Der Neubau war gegenüber dem Vorjahreszeitraum rückläufig und erfolgte ganz überwiegend für den Verkauf an Dritte. Man habe nun alles verkauft, was in der Pipeline gewesen sei, sagte Buch. Die Fertigstellungszahlen würden sich in Zukunft stabilisieren.
Mehr Insichgeschäfte
Neben beschleunigten Mieterhöhungen und lukrativen Verkäufen sind die „Value Add“ genannten Zusatzgeschäfte des Konzerns die dritte Säule der angestrebten „Vonovia 2.0“.
Unterschieden wird zwischen Umsätzen, die durch Leistungen an Dritte erzielt werden, zum Beispiel Privatstromkunden, und Umsätzen, die innerhalb des Konzerns verrechnet werden. Hierbei handelt es sich um Leistungen, die zu günstigen Preisen von Tochterunternehmen erbracht, von der Vonovia dann aber mit Aufschlägen an Mieter und Kunden weitergegeben werden. Dazu gehören zum Beispiel als Betriebskosten abgerechnete Eigenleistungen für „Objektbetreuer“, Gartenpflege, Gas und Wärme. Quantitativ bedeutender sind die Eigenleistungen der angestellten Handwerker oder beauftragten Subunternehmen bei Modernisierungs- und Neubaumaßnahmen. Hier werden die Gewinne durch Modernisierungs-Mieterhöhungen oder höhere Immobilienpreise realisiert.
Zwar kam es in den ersten neun Monaten nur zu einer leichten Steigerung des operativen Gewinns aus dem Value-Add-Segment. Diese sind aber in viel höheren Maßen als im Vorjahr auf konzerninterne Insichgeschäft zurückzuführen. Im Vorjahr war ein Einmalgewinn aus der Verpachtung des Kabelnetzes erzielt worden. Dieses kam nach einer Änderung des Mietrechts für die konzerninterne Gewinnsteigerung über die Betriebskostenabrechnungen nicht mehr in Frage.
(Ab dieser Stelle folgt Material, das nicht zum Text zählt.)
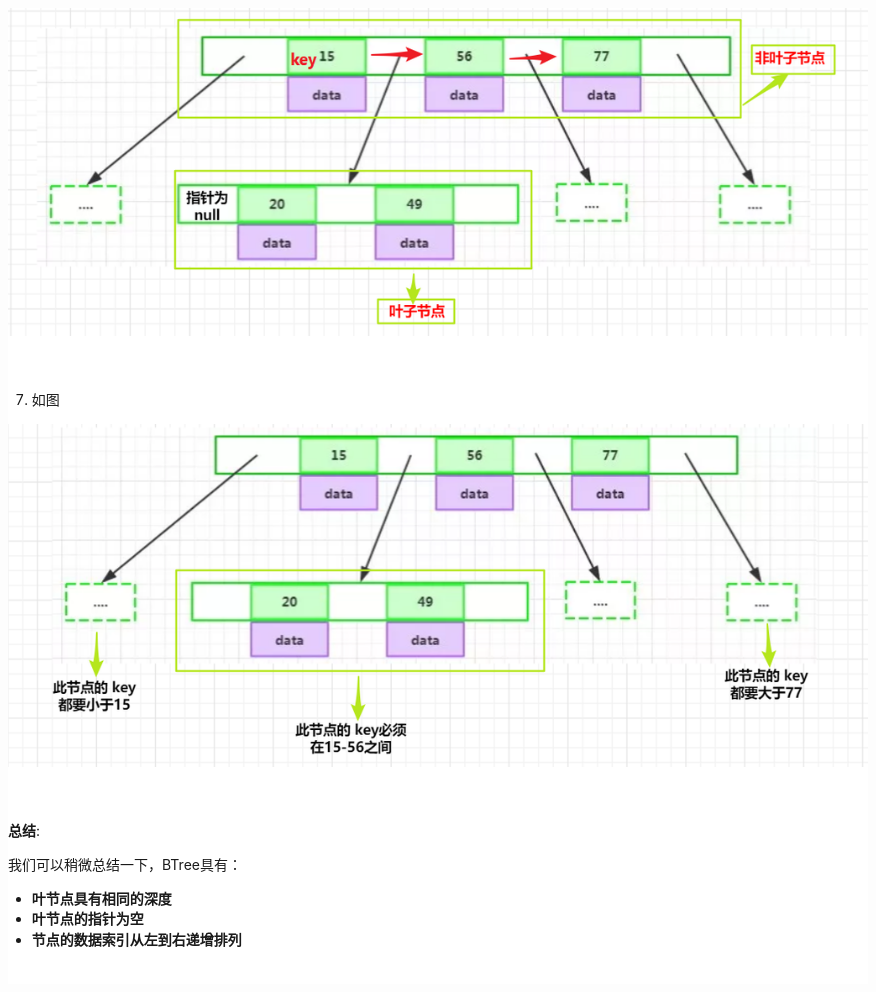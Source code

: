 ![image](images/BTree特性2.png)

<br>

7. 如图

![image](images/BTree特性3.png)

<br>

**总结**:

我们可以稍微总结一下，BTree具有：

- **叶节点具有相同的深度**
- **叶节点的指针为空**
- **节点的数据索引从左到右递增排列**

<br>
Aktuell beträgt der Anteil der Insichgeschäfte an „Value Add“ etwa 90 Prozent.
Der Umsatz der konzerninternen Geschäfte stieg gegenüber dem Vorjahreszeitraum um 15,3 Prozent. Nach Vonovia-Angaben soll dies zum einen auf die Zunahme der Modernisierungsmaßnahmen und Instandhaltungen zurückzuführen sein, die zu einem erheblichen Teil über Tochterunternehmen abgerechnet werden. Zum anderen ist aber auch die „Insourcing-Quote“ gestiegen. Mehr Leistungen als bisher wurden von Tochterunternehmen erbracht.
Tatsächlich stiegen die angegebenen Ausgaben für die Modernisierungen um 44 Prozent. Allerdings war das Vorjahresniveau sehr niedrig. Aufwendungen und Investitionen für die Instandhaltung wurden um 7,9 Prozent erhöht. Es handelt sich erfahrungsgemäß meist um Begleitkosten der Modernisierung.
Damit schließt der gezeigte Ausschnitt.